Nothing is to be altered. Print each record in full.
=====
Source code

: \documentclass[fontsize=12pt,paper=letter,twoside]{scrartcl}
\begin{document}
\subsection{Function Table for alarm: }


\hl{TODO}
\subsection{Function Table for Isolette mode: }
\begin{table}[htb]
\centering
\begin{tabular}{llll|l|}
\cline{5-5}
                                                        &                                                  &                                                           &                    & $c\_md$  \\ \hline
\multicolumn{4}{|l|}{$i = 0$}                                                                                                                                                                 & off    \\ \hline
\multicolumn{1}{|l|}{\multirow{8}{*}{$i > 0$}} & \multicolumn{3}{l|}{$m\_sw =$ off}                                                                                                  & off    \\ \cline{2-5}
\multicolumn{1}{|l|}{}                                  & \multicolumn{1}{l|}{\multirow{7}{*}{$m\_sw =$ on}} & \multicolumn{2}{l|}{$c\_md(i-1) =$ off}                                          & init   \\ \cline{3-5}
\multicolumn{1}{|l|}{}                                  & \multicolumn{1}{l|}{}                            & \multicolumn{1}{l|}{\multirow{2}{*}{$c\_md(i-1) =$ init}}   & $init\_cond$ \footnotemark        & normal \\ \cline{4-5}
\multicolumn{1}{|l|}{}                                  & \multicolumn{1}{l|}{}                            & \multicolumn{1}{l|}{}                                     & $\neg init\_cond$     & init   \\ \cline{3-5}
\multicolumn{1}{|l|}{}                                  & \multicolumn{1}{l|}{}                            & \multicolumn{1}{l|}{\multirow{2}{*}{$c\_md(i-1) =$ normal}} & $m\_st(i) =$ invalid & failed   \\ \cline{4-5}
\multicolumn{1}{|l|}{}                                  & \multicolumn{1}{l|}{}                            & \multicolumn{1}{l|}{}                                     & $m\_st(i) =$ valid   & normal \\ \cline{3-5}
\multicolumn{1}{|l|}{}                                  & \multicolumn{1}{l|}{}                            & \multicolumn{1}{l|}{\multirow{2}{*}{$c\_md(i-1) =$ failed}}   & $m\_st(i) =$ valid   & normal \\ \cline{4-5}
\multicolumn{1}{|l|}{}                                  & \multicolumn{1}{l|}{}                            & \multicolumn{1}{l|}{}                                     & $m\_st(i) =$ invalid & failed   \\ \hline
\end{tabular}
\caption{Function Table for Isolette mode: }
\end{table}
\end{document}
=====
Task output:
Source code

: \documentclass[fontsize=12pt,paper=letter,twoside]{scrartcl}
\begin{document}
\subsection{Function Table for alarm: }


\hl{TODO}
\subsection{Function Table for Isolette mode: }
\begin{table}[htb]
\centering
\begin{tabular}{llll|l|}
\cline{5-5}
                                                        &                                                  &                                                           &                    & $c\_md$  \\ \hline
\multicolumn{4}{|l|}{$i = 0$}                                                                                                                                                                 & off    \\ \hline
\multicolumn{1}{|l|}{\multirow{8}{*}{$i > 0$}} & \multicolumn{3}{l|}{$m\_sw =$ off}                                                                                                  & off    \\ \cline{2-5}
\multicolumn{1}{|l|}{}                                  & \multicolumn{1}{l|}{\multirow{7}{*}{$m\_sw =$ on}} & \multicolumn{2}{l|}{$c\_md(i-1) =$ off}                                          & init   \\ \cline{3-5}
\multicolumn{1}{|l|}{}                                  & \multicolumn{1}{l|}{}                            & \multicolumn{1}{l|}{\multirow{2}{*}{$c\_md(i-1) =$ init}}   & $init\_cond$ \footnotemark        & normal \\ \cline{4-5}
\multicolumn{1}{|l|}{}                                  & \multicolumn{1}{l|}{}                            & \multicolumn{1}{l|}{}                                     & $\neg init\_cond$     & init   \\ \cline{3-5}
\multicolumn{1}{|l|}{}                                  & \multicolumn{1}{l|}{}                            & \multicolumn{1}{l|}{\multirow{2}{*}{$c\_md(i-1) =$ normal}} & $m\_st(i) =$ invalid & failed   \\ \cline{4-5}
\multicolumn{1}{|l|}{}                                  & \multicolumn{1}{l|}{}                            & \multicolumn{1}{l|}{}                                     & $m\_st(i) =$ valid   & normal \\ \cline{3-5}
\multicolumn{1}{|l|}{}                                  & \multicolumn{1}{l|}{}                            & \multicolumn{1}{l|}{\multirow{2}{*}{$c\_md(i-1) =$ failed}}   & $m\_st(i) =$ valid   & normal \\ \cline{4-5}
\multicolumn{1}{|l|}{}                                  & \multicolumn{1}{l|}{}                            & \multicolumn{1}{l|}{}                                     & $m\_st(i) =$ invalid & failed   \\ \hline
\end{tabular}
\caption{Function Table for Isolette mode: }
\end{table}
\end{document}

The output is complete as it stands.